▶ **Exercise**:
Scan the lines below for the string "상품별단품조회". Reply with how many match, and no other words.

Rendered images with source text
##############################
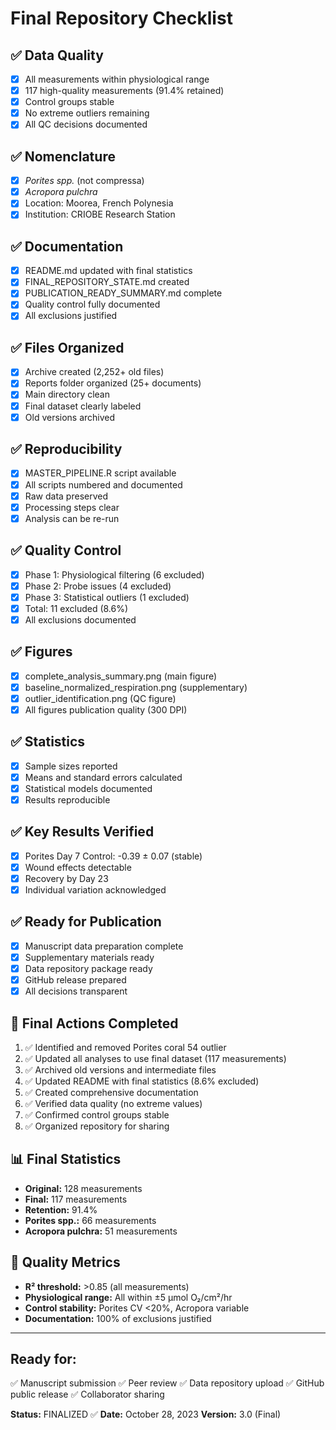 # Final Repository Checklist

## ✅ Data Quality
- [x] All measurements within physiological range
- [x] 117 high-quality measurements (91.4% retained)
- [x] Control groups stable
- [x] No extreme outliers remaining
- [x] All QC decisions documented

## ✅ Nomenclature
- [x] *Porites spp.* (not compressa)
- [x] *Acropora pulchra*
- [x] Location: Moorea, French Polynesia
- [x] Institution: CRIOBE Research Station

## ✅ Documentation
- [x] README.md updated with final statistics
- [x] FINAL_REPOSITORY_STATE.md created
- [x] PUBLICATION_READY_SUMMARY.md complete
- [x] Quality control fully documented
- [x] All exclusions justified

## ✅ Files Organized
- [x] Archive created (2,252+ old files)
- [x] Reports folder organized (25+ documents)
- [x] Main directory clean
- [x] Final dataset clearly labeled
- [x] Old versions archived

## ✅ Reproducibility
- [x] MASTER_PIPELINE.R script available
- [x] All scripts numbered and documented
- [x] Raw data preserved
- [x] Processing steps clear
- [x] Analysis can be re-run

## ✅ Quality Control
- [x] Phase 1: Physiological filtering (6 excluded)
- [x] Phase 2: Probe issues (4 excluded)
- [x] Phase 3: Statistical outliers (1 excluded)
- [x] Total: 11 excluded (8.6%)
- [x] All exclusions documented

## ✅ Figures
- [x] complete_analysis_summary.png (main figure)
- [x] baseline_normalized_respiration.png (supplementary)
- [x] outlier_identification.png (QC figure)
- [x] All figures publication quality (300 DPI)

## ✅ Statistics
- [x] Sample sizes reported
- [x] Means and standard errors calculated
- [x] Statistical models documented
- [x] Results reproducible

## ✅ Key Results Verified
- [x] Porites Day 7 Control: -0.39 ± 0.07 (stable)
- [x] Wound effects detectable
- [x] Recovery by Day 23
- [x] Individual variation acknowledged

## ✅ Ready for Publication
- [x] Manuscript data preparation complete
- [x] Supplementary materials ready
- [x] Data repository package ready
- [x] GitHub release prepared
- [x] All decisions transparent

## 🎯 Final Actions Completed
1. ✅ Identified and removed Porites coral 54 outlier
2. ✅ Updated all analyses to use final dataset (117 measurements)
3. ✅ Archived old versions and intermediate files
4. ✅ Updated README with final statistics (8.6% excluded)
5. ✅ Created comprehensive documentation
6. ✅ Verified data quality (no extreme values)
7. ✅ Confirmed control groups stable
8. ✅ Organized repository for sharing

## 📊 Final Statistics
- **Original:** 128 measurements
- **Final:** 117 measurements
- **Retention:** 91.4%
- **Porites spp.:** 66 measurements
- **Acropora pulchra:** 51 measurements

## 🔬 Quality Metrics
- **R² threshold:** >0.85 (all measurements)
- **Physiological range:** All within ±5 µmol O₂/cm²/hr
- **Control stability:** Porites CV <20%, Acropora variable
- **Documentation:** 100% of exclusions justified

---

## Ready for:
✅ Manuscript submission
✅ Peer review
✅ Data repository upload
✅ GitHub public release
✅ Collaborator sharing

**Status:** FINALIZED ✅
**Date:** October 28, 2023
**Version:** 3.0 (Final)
##############################
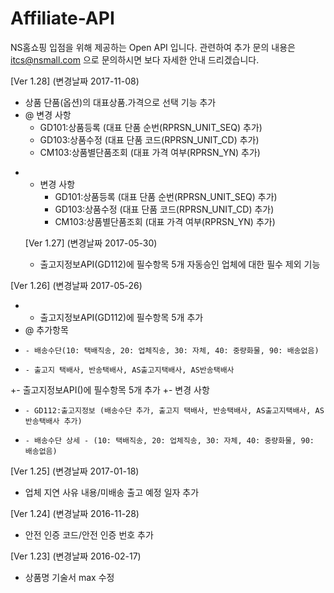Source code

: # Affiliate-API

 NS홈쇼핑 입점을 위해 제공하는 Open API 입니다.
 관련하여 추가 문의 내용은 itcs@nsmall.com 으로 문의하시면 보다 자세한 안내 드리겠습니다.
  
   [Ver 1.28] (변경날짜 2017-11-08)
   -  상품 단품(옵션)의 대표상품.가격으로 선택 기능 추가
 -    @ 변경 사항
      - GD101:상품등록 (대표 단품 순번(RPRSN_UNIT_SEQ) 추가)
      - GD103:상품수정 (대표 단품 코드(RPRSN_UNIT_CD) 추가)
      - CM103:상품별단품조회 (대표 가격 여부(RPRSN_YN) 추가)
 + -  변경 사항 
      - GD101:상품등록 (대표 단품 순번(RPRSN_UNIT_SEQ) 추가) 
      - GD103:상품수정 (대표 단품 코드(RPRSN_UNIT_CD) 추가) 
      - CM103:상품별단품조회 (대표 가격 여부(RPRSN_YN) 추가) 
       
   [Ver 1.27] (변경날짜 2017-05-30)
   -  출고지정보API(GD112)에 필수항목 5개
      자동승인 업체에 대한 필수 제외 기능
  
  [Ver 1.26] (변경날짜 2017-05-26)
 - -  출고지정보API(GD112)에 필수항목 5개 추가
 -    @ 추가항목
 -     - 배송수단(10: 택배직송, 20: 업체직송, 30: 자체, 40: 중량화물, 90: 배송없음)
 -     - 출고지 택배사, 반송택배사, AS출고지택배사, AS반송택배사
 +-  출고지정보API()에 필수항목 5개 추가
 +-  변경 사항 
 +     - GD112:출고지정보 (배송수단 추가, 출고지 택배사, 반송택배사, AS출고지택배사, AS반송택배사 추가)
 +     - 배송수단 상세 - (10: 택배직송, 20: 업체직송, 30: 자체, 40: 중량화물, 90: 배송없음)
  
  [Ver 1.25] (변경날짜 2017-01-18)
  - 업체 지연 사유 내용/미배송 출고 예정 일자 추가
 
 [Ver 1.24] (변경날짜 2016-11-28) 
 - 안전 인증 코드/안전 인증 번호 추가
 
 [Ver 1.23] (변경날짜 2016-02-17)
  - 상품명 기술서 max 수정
##############################
▶ **Answer space**:
2